Dal 1991, quando il governo centrale somalo è lettelarmente imploso, la Somalia ha conosciuto solo un susseguirsi di lotte tra clan e l’assenza di una qualsiasi forma di Stato. La Conferenza mira a far sedere allo stesso tavolo i leader delle diverse fazioni in guerra (si attendevano almeno 1325 partecipanti), ma fin ora la parte più radicale dell’opposizione islamica sta boicottando il vertice: “Il governo non ha una visione politica completa del paese, non sta applicando un’equa redistribuzione delle terre e delle risorse e il presidente usa le sue milizie come una forza personale, in modo molto simile a quanto fanno i clan. Per questi motivi non ci sono i presupposti per prender parte alla Conferenza e dargli legittimità”, queste le parole di Mohammed Uluso, leader di uno dei maggiori clan all’opposizione (l’Ayr clan). Ibrahim Hassan Addou, ministro degli esteri del maggiore movimento islamista, ha poi ribadito che finché le truppe etiopi non si ritireranno dalla Somalia, la leadership islamista non ha alcuna intenzione di partecipare ai lavori della Conferenza: “la Somalia è sotto l’occupazione straniera e le persone non hanno la possibilità di esprimere liberamente il loro punto di vista, cosa si può concludere con questo stato di cose?”.

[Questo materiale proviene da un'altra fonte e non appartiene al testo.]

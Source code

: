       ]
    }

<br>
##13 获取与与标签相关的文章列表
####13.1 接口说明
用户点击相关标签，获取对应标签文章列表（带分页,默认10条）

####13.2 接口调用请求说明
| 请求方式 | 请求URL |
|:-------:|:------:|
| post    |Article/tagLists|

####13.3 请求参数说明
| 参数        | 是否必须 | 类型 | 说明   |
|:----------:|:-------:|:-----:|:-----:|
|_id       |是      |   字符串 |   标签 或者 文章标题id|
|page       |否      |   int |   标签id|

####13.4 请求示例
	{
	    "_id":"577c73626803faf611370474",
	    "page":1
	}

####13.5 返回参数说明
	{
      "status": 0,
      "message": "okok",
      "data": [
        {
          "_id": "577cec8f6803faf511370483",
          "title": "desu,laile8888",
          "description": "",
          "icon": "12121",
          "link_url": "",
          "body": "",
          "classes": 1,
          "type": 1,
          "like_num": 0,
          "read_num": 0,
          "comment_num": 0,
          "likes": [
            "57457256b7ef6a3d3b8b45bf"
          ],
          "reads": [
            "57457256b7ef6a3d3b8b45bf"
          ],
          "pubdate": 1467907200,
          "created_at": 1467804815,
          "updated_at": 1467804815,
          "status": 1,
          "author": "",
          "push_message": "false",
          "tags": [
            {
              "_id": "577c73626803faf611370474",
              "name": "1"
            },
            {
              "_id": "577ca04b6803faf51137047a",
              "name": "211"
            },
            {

Con la copertura delle forze americane, l’Etiopia ha invaso la Somalia nel dicembe scorso, nel tentativo di combattere proprio i clan islamici presenti nel paese. Da quel momento la guerra civile è divenuta molto simile a quella irachena: autobombe, kamikaze, cellulari usati come detonatori. La situazione è divenuta talmente critica che anche i paesi vicini esitano a inviare truppe di peacekeeping e i piloti dei diplomatici occidentali si rifiutano di volare sopra Mogadiscio.

Le Nazioni Unite sostengono il governo provvisorio, nella speranza che riesca a portare il paese verso le elezioni del 2009, ma attualmente deve ancora iniziare il censimento della popolazione. Una situazione di stallo generale. Un consiglio su un eventuale struttura governativa futura viene dal direttore del maggiore quotidiano di Nairobi: “mantenere una struttura basata sui clan ed effettuare una rotazione ai vertici del governo, in modo da assicurare a tutti una rappresentanza”.